Jeremy A. Craft, Director

Walter Schmidt, State Geologist and Chief







The geomorphology and geology
of Dixie County, Florida

Frank R. Rupert, P.G. 149


Dixie County is situated in Florida's Big Bend
area, along the northern edge of the Central or
Midpeninsular geomorphic zone of White (1970).
This zone extends down the Florida peninsula from
an approximate line connecting the cities of Perry in
Taylor County, Gainesville in Alachua County, and
St. Augustine in St. Johns County, southward to the
Caloosahatchee River. In Dixie County, the Central
Zone is represented by a broad geomorphic subzone
named the Gulf Coastal Lowlands (Figure 1).

Gulf Coastal Lowlands

All of Dixie County lies within an extensive
geomorphic subzone named the Gulf Coastal
Lowlands (White, 1970).
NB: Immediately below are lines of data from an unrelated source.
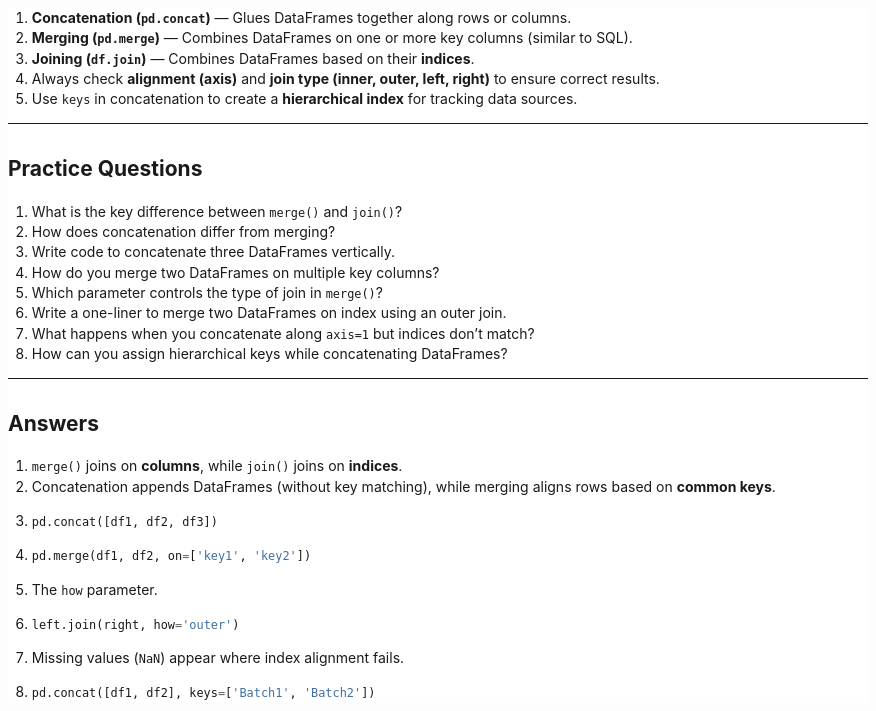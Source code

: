 1. **Concatenation (`pd.concat`)** — Glues DataFrames together along rows or
   columns.
2. **Merging (`pd.merge`)** — Combines DataFrames on one or more key columns
   (similar to SQL).
3. **Joining (`df.join`)** — Combines DataFrames based on their **indices**.
4. Always check **alignment (axis)** and **join type (inner, outer, left,
   right)** to ensure correct results.
5. Use `keys` in concatenation to create a **hierarchical index** for tracking
   data sources.

---

## Practice Questions

1. What is the key difference between `merge()` and `join()`?
2. How does concatenation differ from merging?
3. Write code to concatenate three DataFrames vertically.
4. How do you merge two DataFrames on multiple key columns?
5. Which parameter controls the type of join in `merge()`?
6. Write a one-liner to merge two DataFrames on index using an outer join.
7. What happens when you concatenate along `axis=1` but indices don’t match?
8. How can you assign hierarchical keys while concatenating DataFrames?

---

## Answers

1. `merge()` joins on **columns**, while `join()` joins on **indices**.
2. Concatenation appends DataFrames (without key matching), while merging aligns
   rows based on **common keys**.
3. ```python
   pd.concat([df1, df2, df3])
   ```
4. ```python
   pd.merge(df1, df2, on=['key1', 'key2'])
   ```
5. The `how` parameter.
6. ```python
   left.join(right, how='outer')
   ```
7. Missing values (`NaN`) appear where index alignment fails.
8. ```python
   pd.concat([df1, df2], keys=['Batch1', 'Batch2'])
   ```
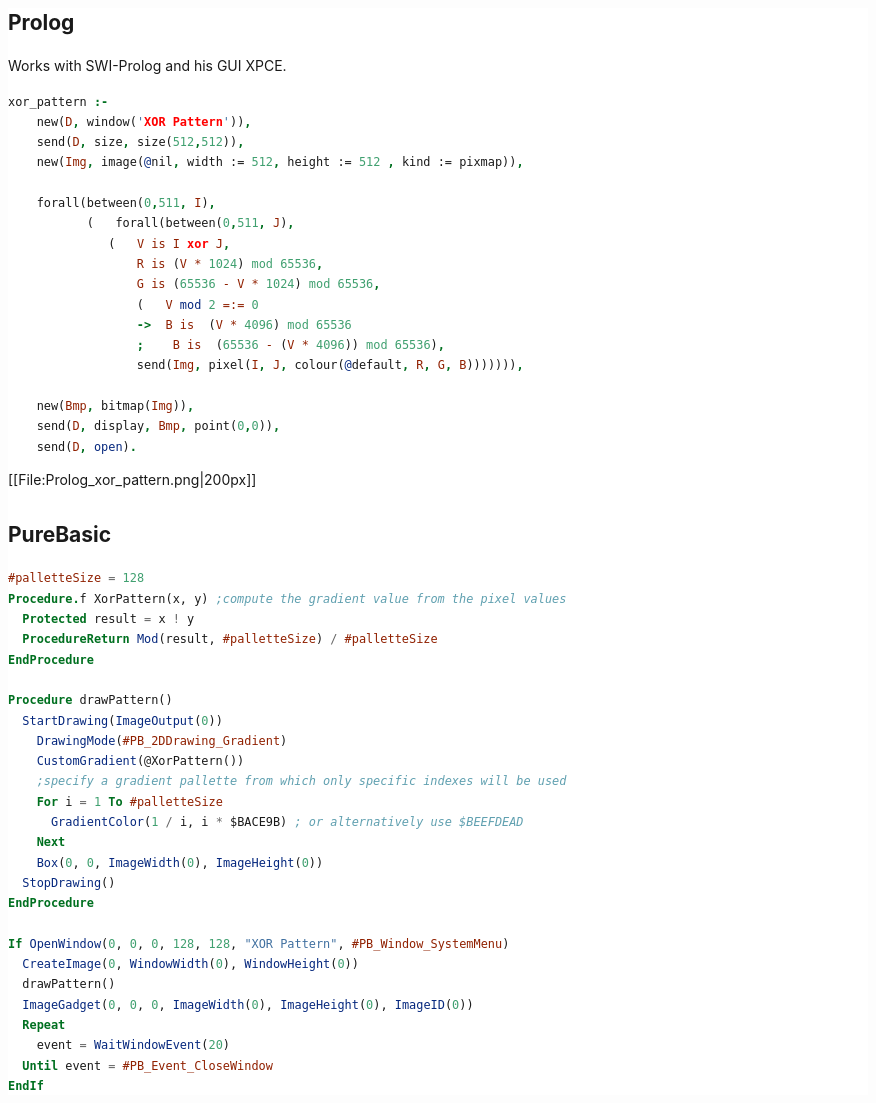 

## Prolog

Works with SWI-Prolog and his GUI XPCE.

```Prolog
xor_pattern :-
	new(D, window('XOR Pattern')),
	send(D, size, size(512,512)),
	new(Img, image(@nil, width := 512, height := 512 , kind := pixmap)),

	forall(between(0,511, I),
	       (   forall(between(0,511, J),
			  (   V is I xor J,
			      R is (V * 1024) mod 65536,
			      G is (65536 - V * 1024) mod 65536,
			      (	  V mod 2 =:= 0
			      ->  B is  (V * 4096) mod 65536
			      ;	   B is  (65536 - (V * 4096)) mod 65536),
			      send(Img, pixel(I, J, colour(@default, R, G, B))))))),

	new(Bmp, bitmap(Img)),
	send(D, display, Bmp, point(0,0)),
	send(D, open).

```

[[File:Prolog_xor_pattern.png|200px]]


## PureBasic


```purebasic
#palletteSize = 128
Procedure.f XorPattern(x, y) ;compute the gradient value from the pixel values
  Protected result = x ! y
  ProcedureReturn Mod(result, #palletteSize) / #palletteSize
EndProcedure

Procedure drawPattern()
  StartDrawing(ImageOutput(0))
    DrawingMode(#PB_2DDrawing_Gradient)
    CustomGradient(@XorPattern())
    ;specify a gradient pallette from which only specific indexes will be used
    For i = 1 To #palletteSize
      GradientColor(1 / i, i * $BACE9B) ; or alternatively use $BEEFDEAD
    Next
    Box(0, 0, ImageWidth(0), ImageHeight(0))
  StopDrawing()
EndProcedure

If OpenWindow(0, 0, 0, 128, 128, "XOR Pattern", #PB_Window_SystemMenu)
  CreateImage(0, WindowWidth(0), WindowHeight(0))
  drawPattern()
  ImageGadget(0, 0, 0, ImageWidth(0), ImageHeight(0), ImageID(0))
  Repeat
    event = WaitWindowEvent(20)
  Until event = #PB_Event_CloseWindow
EndIf
```
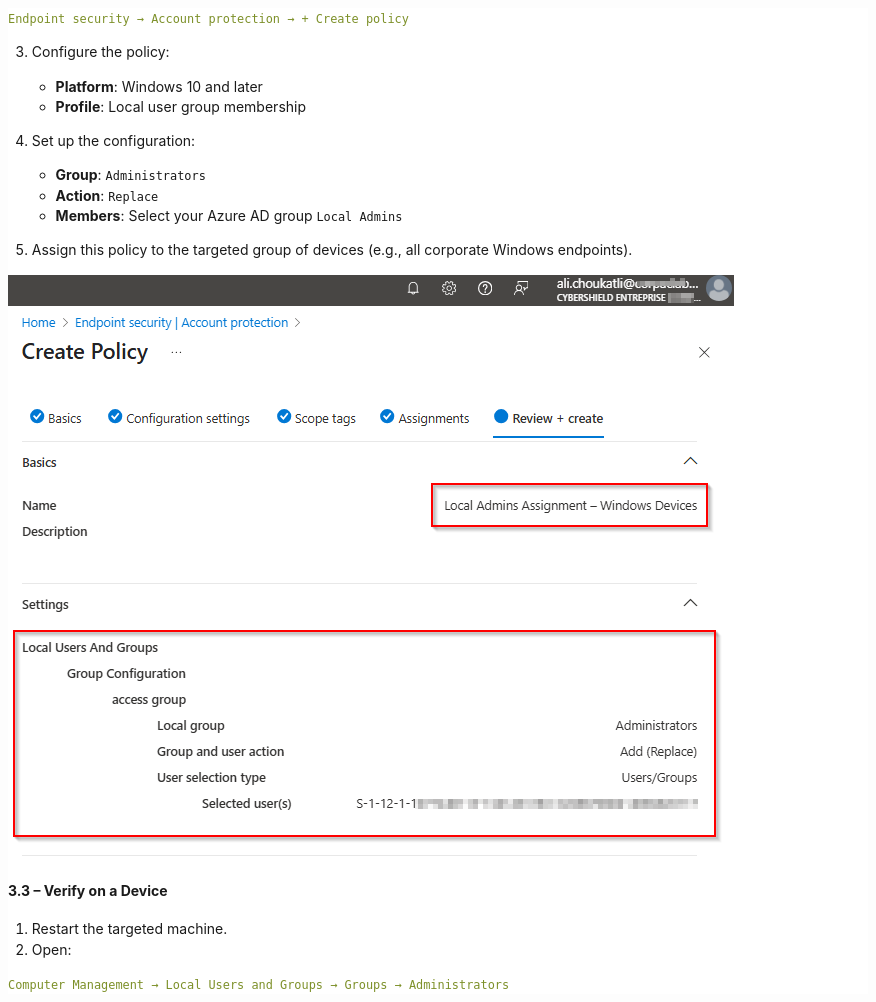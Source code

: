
 ```yaml
Endpoint security → Account protection → + Create policy
```

3. Configure the policy:
   - **Platform**: Windows 10 and later
   - **Profile**: Local user group membership

4. Set up the configuration:

   - **Group**: `Administrators`
   - **Action**: `Replace`  
   - **Members**: Select your Azure AD group `Local Admins`

5. Assign this policy to the targeted group of devices (e.g., all corporate Windows endpoints).

![Local_Admin_intune_policy](https://github.com/AliChoukatli/CyberShield-Enterprise/blob/main/04_Zero%20Trust%20%26%20Security%20Hardening/Screenshots/Local_Admin_intune_policy.png)

#### 3.3 – Verify on a Device

1. Restart the targeted machine.
2. Open:
   
```yaml
Computer Management → Local Users and Groups → Groups → Administrators
```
This zone is characterized
as a low, flat, frequently swampy and gently seaward
sloping sandy plain. Surface slope ranges between
1 and 4 feet per mile seaward. Limestone, covered
by a thin veneer of unconsolidated sand, forms the
near-surface substrate in most of the county. The
Gulf Coastal Lowlands extend from the modern
shoreline inland to approximately the 100 feet above






SFigure 1: Geomorphic and cross section location map of Dixie County.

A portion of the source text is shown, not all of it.